_Task details:_ Each record has to be repeated exactly as given.
---- Information given
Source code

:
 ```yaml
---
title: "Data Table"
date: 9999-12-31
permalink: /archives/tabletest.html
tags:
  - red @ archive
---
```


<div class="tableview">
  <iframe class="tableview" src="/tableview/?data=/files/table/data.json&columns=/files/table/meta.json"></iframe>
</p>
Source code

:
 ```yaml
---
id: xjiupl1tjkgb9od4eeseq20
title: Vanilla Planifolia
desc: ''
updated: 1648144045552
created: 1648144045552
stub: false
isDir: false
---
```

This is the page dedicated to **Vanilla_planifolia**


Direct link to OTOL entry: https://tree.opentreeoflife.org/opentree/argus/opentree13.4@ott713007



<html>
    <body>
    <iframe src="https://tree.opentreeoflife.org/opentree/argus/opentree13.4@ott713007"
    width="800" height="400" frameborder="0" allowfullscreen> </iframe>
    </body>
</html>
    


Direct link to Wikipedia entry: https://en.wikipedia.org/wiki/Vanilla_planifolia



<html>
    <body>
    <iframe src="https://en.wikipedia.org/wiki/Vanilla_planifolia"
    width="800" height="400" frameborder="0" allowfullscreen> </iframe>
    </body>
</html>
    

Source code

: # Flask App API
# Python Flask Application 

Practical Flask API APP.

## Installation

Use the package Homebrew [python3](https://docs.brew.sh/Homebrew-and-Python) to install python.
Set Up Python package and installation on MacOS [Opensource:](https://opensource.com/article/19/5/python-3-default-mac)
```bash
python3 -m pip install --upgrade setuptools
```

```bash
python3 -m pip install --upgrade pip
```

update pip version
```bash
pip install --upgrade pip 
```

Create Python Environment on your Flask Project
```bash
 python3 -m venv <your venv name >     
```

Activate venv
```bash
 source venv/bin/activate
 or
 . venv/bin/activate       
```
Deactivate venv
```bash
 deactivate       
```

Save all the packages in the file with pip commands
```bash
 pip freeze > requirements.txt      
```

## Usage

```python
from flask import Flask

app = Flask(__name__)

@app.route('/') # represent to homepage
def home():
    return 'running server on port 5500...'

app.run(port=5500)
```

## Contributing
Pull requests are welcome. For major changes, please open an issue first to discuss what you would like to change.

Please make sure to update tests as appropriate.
--------
_Answer box:_
Source code

:
 ```yaml
---
title: "Data Table"
date: 9999-12-31
permalink: /archives/tabletest.html
tags:
  - red @ archive
---
```


<div class="tableview">
  <iframe class="tableview" src="/tableview/?data=/files/table/data.json&columns=/files/table/meta.json"></iframe>
</p>
Source code

:
 ```yaml
---
id: xjiupl1tjkgb9od4eeseq20
title: Vanilla Planifolia
desc: ''
updated: 1648144045552
created: 1648144045552
stub: false
isDir: false
---
```

This is the page dedicated to **Vanilla_planifolia**


Direct link to OTOL entry: https://tree.opentreeoflife.org/opentree/argus/opentree13.4@ott713007



<html>
    <body>
    <iframe src="https://tree.opentreeoflife.org/opentree/argus/opentree13.4@ott713007"
    width="800" height="400" frameborder="0" allowfullscreen> </iframe>
    </body>
</html>
    


Direct link to Wikipedia entry: https://en.wikipedia.org/wiki/Vanilla_planifolia



<html>
    <body>
    <iframe src="https://en.wikipedia.org/wiki/Vanilla_planifolia"
    width="800" height="400" frameborder="0" allowfullscreen> </iframe>
    </body>
</html>
    

Source code

: # Flask App API
# Python Flask Application 

Practical Flask API APP.

## Installation

Use the package Homebrew [python3](https://docs.brew.sh/Homebrew-and-Python) to install python.
Set Up Python package and installation on MacOS [Opensource:](https://opensource.com/article/19/5/python-3-default-mac)
```bash
python3 -m pip install --upgrade setuptools
```

```bash
python3 -m pip install --upgrade pip
```

update pip version
```bash
pip install --upgrade pip 
```

Create Python Environment on your Flask Project
```bash
 python3 -m venv <your venv name >     
```

Activate venv
```bash
 source venv/bin/activate
 or
 . venv/bin/activate       
```
Deactivate venv
```bash
 deactivate       
```

Save all the packages in the file with pip commands
```bash
 pip freeze > requirements.txt      
```

## Usage

```python
from flask import Flask

app = Flask(__name__)

@app.route('/') # represent to homepage
def home():
    return 'running server on port 5500...'

app.run(port=5500)
```

## Contributing
Pull requests are welcome. For major changes, please open an issue first to discuss what you would like to change.

Please make sure to update tests as appropriate.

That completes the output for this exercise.